The compressor I found for this car was from a salvage yard, but was a rebuilt Four Seasons unit in original box. They said it had been on the shelf "quite a while" and figured it had be retrieved from the trunk of a car brought into the yard and long since gone. It had all documentation with it and was in the original box, the factory plates to seal the hose connections were there, and actually I got a little hiss when I removed this plate to hook up the hoses, so I figured I had gotten a decent deal (the unit was $40!). I figured what the heck, give it a shot for $40. I retrospect, I think I may just need to bite the bullet, and get a proper compressor, but before I order one, I wanted to make sure I was not missing something.

Some questions:

1) the condenser seemed to flush well, although I know the small passages on some the the newer condensors do not clean well. Is it possible the compressor is operating properly, but the condenser is so restricted that the problem may lie here? As I say, I flushed and recovered the flush liquid--there did not seem to be much if any debris in the flush. I don't want to buy another compressor to find I need a condenser and the rebuilt unit I found was ok. I'm leaning toward the rebuilt compressor being faulty and "too good to be true" at $40. ( I should know better) Any thoughts/easy ways to check this rebuilt compressor unit/vs the condenser?

2) if he unhooked the clamps for the hoses when replacing the F129 switch and over-tightened these, could that provide enough restriction for this issue? Where the clamps secure the metal part of the hoses near the expansion valve and fender, the hoses are not perfectly round if you look at them closely, but they are not "squashed" flat, just a very very little out of round, or maybe I am just imagining this. When the system was running, though, no appreciable temperature drop across these areas, so I don't think this is an issue, but I mention it for consideration.

3) out of curiosity, I pulled the head off the original compressor and noted no junk/pieces of drier/damage to the reed valves

4) since I didn't have a baseline gauge reading on this car, will these F129 switches fail in this way under normal pressures? Could it have been the system was originally overcharged or over pressuring, causing the F129 switch to blow? I would assume the safety relief valve on the compressor head would have vented before this though, which it did not.

As I say, I may just proceed with a new compressor, but I wanted to be certain I wasn't missing something here

Any thoughts here. Your help is greatly appreciated!

4,817 Posts
So there was still the same dynamic going on. High low [side] pressure still about 75 psi, low high side no more than 60 psi.
So the A/C system exhibited the same problems as it did before the old compressor was replaced with the deal-of-a-lifetime off-the-shelf (OTS) compressor, and dryer, and expansion valve? (i.e. system seems to operate properly but no cool air from vents)
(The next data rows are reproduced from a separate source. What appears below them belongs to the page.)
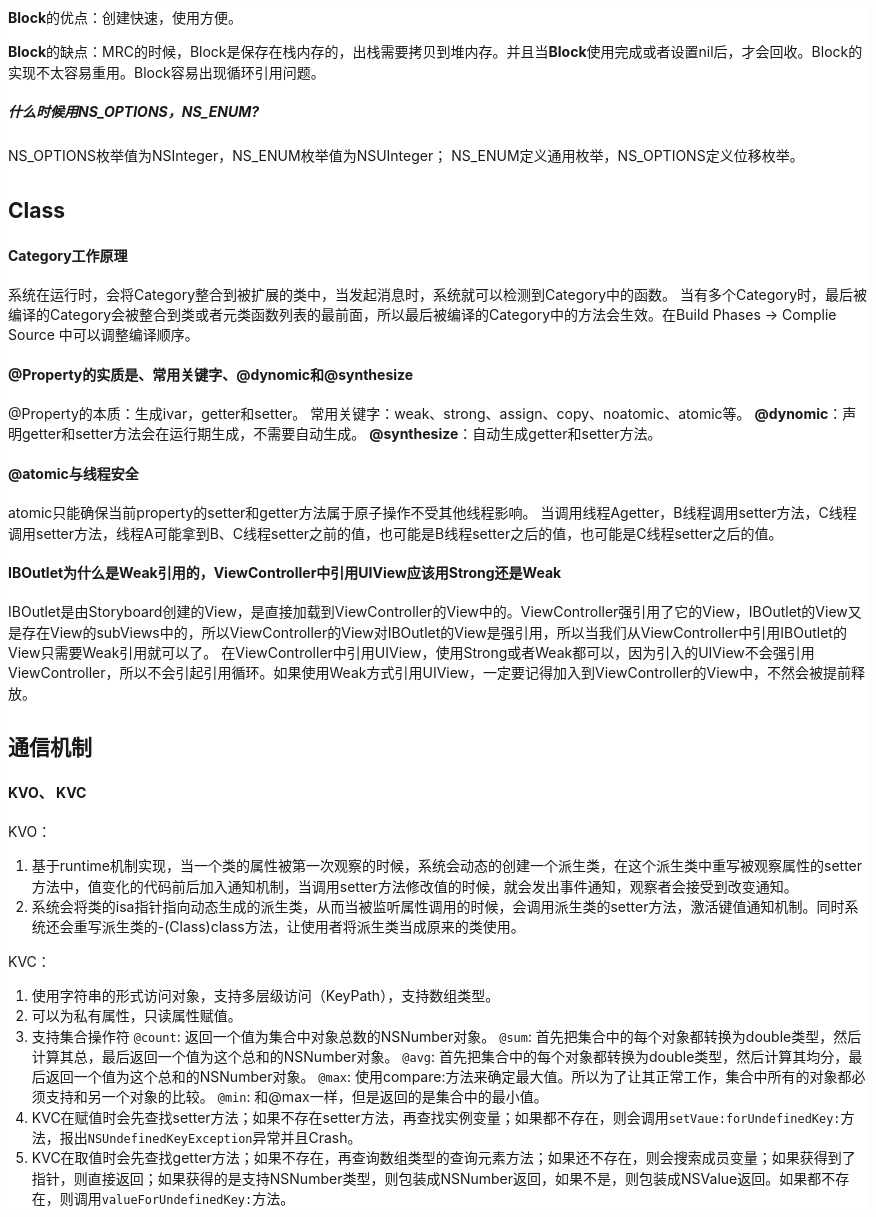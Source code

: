 **Block**的优点：创建快速，使用方便。

**Block**的缺点：MRC的时候，Block是保存在栈内存的，出栈需要拷贝到堆内存。并且当**Block**使用完成或者设置nil后，才会回收。Block的实现不太容易重用。Block容易出现循环引用问题。

##### 什么时候用NS_OPTIONS，NS_ENUM?
NS_OPTIONS枚举值为NSInteger，NS_ENUM枚举值为NSUInteger；
NS_ENUM定义通用枚举，NS_OPTIONS定义位移枚举。

## Class
#### Category工作原理
  系统在运行时，会将Category整合到被扩展的类中，当发起消息时，系统就可以检测到Category中的函数。
  当有多个Category时，最后被编译的Category会被整合到类或者元类函数列表的最前面，所以最后被编译的Category中的方法会生效。在Build Phases -> Complie Source 中可以调整编译顺序。

#### @Property的实质是、常用关键字、@dynomic和@synthesize
  @Property的本质：生成ivar，getter和setter。
  常用关键字：weak、strong、assign、copy、noatomic、atomic等。
  **@dynomic**：声明getter和setter方法会在运行期生成，不需要自动生成。
  **@synthesize**：自动生成getter和setter方法。

#### @atomic与线程安全
  atomic只能确保当前property的setter和getter方法属于原子操作不受其他线程影响。
  当调用线程Agetter，B线程调用setter方法，C线程调用setter方法，线程A可能拿到B、C线程setter之前的值，也可能是B线程setter之后的值，也可能是C线程setter之后的值。

#### IBOutlet为什么是Weak引用的，ViewController中引用UIView应该用Strong还是Weak
  IBOutlet是由Storyboard创建的View，是直接加载到ViewController的View中的。ViewController强引用了它的View，IBOutlet的View又是存在View的subViews中的，所以ViewController的View对IBOutlet的View是强引用，所以当我们从ViewController中引用IBOutlet的View只需要Weak引用就可以了。
  在ViewController中引用UIView，使用Strong或者Weak都可以，因为引入的UIView不会强引用ViewController，所以不会引起引用循环。如果使用Weak方式引用UIView，一定要记得加入到ViewController的View中，不然会被提前释放。

## 通信机制

#### KVO、 KVC
  KVO：
  1. 基于runtime机制实现，当一个类的属性被第一次观察的时候，系统会动态的创建一个派生类，在这个派生类中重写被观察属性的setter方法中，值变化的代码前后加入通知机制，当调用setter方法修改值的时候，就会发出事件通知，观察者会接受到改变通知。
  2. 系统会将类的isa指针指向动态生成的派生类，从而当被监听属性调用的时候，会调用派生类的setter方法，激活键值通知机制。同时系统还会重写派生类的-(Class)class方法，让使用者将派生类当成原来的类使用。

  KVC：
  1. 使用字符串的形式访问对象，支持多层级访问（KeyPath），支持数组类型。
  2. 可以为私有属性，只读属性赋值。
  3. 支持集合操作符
    `@count`: 返回一个值为集合中对象总数的NSNumber对象。
    `@sum`:   首先把集合中的每个对象都转换为double类型，然后计算其总，最后返回一个值为这个总和的NSNumber对象。
    `@avg`:   首先把集合中的每个对象都转换为double类型，然后计算其均分，最后返回一个值为这个总和的NSNumber对象。
    `@max`:   使用compare:方法来确定最大值。所以为了让其正常工作，集合中所有的对象都必须支持和另一个对象的比较。
    `@min`:   和@max一样，但是返回的是集合中的最小值。
  4. KVC在赋值时会先查找setter方法；如果不存在setter方法，再查找实例变量；如果都不存在，则会调用`setVaue:forUndefinedKey:`方法，报出`NSUndefinedKeyException`异常并且Crash。
  5. KVC在取值时会先查找getter方法；如果不存在，再查询数组类型的查询元素方法；如果还不存在，则会搜索成员变量；如果获得到了指针，则直接返回；如果获得的是支持NSNumber类型，则包装成NSNumber返回，如果不是，则包装成NSValue返回。如果都不存在，则调用`valueForUndefinedKey:`方法。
If so, there may have been some debris that wasn't flushed completely out of the low pressure line between condenser and expansion valve; the EV may be clogged again.

Regarding the F129 pressure switch: It does not require flow in the line to function (thus no orifice to clog). F129 should still be OK, but you can use a DVM (multimeter) to check it. (Normal [below ~90?psi] pressure: Switch closed=continuity; High pressure: Switch open=no continuity)

Regarding that OTS compressor: If it runs OK and doesn't sound like a bucket of nuts and bolts when running, I'd leave it in place (or ultimately have a shop tell me it's bad before dropping $$$ on a new one for a ~22 yr old vw).

Recover the R-134, then remove the expansion valve for inspection and possible replacement.

Good Luck :beer:

8 Posts
I went through the same problem last summer. The car would cool for about two minutes then stop. You mention particles in the system. It turned out to be a clogged Drier. You can tell by touching the cooling lines or using gauges. Pressures will be high and not low enough on the other side.
A simple replacement part after saving the R-134,a re-charge/oil and it works like new again.